Wie viel Keynes soll's denn sein?

»Wahlbetrug«, fauchten Edmund Stoiber und Angela Merkel nicht ganz zu Unrecht, als die steuer- und finanzpolitischen Ziele bekannt wurden, auf die sich die Sozialdemokraten und die Grünen in ihren Koalitionsverhandlungen geeinigt hatten.

Zwar ist keine grundlegende Revision der Steuerreform aus der vergangenen Legislaturperiode zu erwarten. So wird die Körperschaftssteuer nicht geändert. Ihre Neuregelung in der vergangenen Legislaturperiode war eine Maßnahme, die Links- und Rechtspopulisten gleichermaßen als Inbegriff sozialer Ungerechtigkeit und Hauptursache für die Misere der öffentlichen Haushalte galt. Unerwartet kamen sie aber doch, die nun vorgesehene Besteuerung von Spekulationsgeschäften, die Lockerung des Bankgeheimnisses, soweit es Kapitalerträge betrifft, die Mindestbesteuerung von Unternehmen, die Erhöhung der Rentenbeiträge Besserverdienender oder auch die Reduzierung staatlicher Zuschüsse für Häuslebauer. Während die Vertreter der Wirtschafts- und Unternehmerverbände ihre schlimmsten Befürchtungen bestätigt sehen, zeigt sich insbesondere Michael Sommer, der Vorsitzende des DGB, erfreut und spricht von einem »Kurs der sozial gerechten Modernisierung«.

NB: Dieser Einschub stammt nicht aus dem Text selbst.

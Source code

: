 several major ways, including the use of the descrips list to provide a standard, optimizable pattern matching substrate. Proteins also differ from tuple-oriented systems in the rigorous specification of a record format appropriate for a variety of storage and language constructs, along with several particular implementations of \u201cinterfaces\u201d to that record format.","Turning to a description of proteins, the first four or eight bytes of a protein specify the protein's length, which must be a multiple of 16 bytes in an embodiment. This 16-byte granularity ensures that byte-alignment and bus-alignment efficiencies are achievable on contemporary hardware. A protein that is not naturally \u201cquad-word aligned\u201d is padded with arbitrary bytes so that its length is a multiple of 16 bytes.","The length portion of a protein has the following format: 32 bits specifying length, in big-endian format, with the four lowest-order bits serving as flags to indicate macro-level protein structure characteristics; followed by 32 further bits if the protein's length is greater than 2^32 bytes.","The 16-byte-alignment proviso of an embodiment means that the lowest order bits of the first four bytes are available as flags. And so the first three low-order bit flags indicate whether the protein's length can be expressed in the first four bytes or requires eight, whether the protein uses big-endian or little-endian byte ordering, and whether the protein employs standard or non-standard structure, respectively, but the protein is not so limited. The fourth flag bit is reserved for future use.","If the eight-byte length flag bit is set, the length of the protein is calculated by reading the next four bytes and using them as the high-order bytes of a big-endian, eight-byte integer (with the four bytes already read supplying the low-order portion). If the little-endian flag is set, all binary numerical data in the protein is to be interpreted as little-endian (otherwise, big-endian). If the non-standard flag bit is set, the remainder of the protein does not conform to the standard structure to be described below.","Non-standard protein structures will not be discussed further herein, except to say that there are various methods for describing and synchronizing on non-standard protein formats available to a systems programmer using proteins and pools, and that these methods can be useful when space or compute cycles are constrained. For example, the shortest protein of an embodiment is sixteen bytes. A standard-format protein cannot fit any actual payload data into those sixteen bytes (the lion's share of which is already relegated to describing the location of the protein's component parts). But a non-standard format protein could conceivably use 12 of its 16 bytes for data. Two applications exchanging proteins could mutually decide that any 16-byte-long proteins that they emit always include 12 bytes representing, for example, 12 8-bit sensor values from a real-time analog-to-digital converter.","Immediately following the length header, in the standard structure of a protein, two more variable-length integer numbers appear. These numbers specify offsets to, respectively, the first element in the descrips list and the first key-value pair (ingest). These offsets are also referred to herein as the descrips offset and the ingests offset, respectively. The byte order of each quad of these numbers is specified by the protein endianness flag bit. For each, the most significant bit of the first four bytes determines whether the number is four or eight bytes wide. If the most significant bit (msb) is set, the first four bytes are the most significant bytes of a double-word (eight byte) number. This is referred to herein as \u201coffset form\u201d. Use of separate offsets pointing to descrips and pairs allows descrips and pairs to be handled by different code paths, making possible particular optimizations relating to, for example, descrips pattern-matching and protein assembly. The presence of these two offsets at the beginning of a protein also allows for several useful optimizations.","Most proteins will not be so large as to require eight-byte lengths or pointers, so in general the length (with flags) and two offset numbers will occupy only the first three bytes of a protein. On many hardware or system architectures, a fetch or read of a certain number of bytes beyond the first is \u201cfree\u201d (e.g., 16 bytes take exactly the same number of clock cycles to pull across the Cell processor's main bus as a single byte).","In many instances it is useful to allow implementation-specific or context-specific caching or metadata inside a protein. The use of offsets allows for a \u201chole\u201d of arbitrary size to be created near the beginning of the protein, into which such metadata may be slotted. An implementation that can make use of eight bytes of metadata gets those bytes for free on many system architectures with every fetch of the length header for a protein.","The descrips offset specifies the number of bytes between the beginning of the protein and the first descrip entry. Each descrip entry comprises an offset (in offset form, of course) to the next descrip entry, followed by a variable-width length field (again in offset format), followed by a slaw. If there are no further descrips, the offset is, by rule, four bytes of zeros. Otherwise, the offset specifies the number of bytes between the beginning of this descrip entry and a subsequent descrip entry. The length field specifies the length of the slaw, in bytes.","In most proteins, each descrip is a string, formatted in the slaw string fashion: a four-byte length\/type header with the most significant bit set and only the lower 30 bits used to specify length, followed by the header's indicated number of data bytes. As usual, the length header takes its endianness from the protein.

Diese steuerpolitischen Signale, aber auch die Ankündigung Schröders, den europäischen Stabilitätspakt künftig »wachstumsorientiert« auszulegen, scheinen einen wirtschaftspolitischen Paradigmenwechsel anzuzeigen. Tatsächlich sieht die FAZ bereits »alte keynesianistische Rezepte wieder aufleben«, was dazu führen könnte, das auch die Gewerkschaften sich von der »Verpflichtung« lösen, »in den Tarifverhandlungen Rücksicht auf die miserable Konjunktur zu nehmen«.

Dagegen sind aus den Reihen der Neokeynesianer euphorische Stimmen zu vernehmen, die in der Abkehr vom finanzpolitischen Ziel, die staatliche Neuverschuldung unter drei Prozent des Bruttoinlandsprodukts (BIP) zu halten, das Ende des »konjunkturbremsenden« Sparzwanges sehen. Zwar gibt sich Sven Giegold von Attac betont skeptisch und spricht von halbherzigen »Teilreförmchen«. Aber ein halbes Herz ist eben auch ein Herz, scheint doch zumindest die gewünschte Richtung zu stimmen, obwohl Attac am liebsten eine höhere Besteuerung aller »arbeitslosen« Einkünfte, beispielsweise von Zins- und Mieteinnahmen, sähe.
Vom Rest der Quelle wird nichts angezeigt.